PROBLEM STATEMENT: Tally how many lines in the data below include "assets", then please reply with only that figure.
(INFORMATION PROVIDED begins)
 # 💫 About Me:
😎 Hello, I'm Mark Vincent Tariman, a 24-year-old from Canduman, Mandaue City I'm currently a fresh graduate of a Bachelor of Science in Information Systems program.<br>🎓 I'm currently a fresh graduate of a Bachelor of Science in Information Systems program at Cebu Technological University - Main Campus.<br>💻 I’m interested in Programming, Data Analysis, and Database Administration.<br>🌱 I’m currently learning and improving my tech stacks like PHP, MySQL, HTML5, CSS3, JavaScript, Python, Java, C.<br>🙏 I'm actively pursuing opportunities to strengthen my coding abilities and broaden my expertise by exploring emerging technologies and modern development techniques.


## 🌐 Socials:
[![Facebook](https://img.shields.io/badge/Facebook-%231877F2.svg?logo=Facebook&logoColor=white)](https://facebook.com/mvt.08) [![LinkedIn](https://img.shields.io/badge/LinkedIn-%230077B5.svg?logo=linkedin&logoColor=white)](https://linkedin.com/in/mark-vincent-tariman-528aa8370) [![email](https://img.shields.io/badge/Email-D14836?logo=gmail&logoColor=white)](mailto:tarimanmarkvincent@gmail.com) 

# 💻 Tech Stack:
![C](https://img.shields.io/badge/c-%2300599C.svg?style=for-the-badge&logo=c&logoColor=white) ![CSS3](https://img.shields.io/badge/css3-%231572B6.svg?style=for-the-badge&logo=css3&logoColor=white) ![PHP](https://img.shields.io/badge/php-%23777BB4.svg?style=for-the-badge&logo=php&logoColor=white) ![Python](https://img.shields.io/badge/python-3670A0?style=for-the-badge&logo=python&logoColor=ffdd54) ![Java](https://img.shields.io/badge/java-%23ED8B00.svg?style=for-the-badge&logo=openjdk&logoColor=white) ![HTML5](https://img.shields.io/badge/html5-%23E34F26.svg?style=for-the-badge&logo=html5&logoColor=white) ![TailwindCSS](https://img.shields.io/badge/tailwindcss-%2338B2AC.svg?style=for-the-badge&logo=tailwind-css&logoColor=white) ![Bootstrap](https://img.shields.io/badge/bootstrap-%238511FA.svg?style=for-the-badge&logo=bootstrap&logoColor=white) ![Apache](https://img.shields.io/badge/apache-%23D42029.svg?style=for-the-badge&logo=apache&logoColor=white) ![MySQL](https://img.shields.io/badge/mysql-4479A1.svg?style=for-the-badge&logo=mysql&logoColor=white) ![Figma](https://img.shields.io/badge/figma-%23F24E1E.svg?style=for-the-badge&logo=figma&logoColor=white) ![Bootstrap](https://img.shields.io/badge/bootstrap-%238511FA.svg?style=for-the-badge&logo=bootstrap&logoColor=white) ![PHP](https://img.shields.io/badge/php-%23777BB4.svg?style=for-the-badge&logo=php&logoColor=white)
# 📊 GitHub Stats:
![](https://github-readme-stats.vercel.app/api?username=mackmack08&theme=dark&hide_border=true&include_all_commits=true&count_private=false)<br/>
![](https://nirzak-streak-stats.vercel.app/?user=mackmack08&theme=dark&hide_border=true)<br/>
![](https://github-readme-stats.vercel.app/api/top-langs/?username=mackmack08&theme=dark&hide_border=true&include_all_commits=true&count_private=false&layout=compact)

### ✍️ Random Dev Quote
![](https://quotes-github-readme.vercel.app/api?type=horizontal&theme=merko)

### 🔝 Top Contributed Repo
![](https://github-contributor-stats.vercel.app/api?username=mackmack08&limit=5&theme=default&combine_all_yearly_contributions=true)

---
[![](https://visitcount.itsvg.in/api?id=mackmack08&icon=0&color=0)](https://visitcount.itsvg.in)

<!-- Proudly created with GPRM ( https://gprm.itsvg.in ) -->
(INFORMATION PROVIDED ends)
(INFORMATION PROVIDED begins)
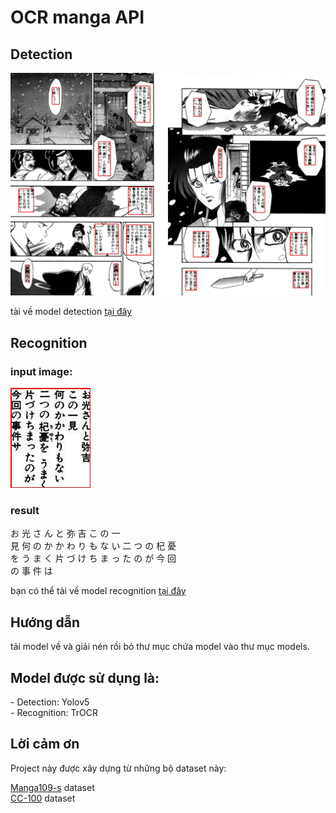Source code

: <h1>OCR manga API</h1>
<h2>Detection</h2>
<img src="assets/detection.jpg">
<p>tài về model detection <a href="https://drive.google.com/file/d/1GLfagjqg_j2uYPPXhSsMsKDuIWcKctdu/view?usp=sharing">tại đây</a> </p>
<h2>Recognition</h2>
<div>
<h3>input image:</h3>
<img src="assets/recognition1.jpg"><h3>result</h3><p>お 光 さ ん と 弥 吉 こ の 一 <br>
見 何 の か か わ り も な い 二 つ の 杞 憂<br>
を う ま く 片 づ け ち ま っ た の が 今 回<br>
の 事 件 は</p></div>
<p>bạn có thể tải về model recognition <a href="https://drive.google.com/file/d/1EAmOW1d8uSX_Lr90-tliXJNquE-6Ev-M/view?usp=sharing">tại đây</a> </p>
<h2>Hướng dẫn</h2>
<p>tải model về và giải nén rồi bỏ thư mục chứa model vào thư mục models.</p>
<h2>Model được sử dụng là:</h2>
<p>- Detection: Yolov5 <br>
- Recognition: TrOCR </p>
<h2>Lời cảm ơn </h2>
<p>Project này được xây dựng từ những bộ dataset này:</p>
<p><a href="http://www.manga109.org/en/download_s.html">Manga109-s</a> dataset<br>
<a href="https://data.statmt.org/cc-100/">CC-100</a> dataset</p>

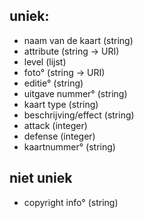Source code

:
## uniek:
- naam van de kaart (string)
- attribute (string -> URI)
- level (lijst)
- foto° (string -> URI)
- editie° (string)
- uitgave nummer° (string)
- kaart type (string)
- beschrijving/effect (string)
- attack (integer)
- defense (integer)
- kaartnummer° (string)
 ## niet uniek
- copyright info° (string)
(INFORMATION PROVIDED ends)
SOLVED EXERCISE: 2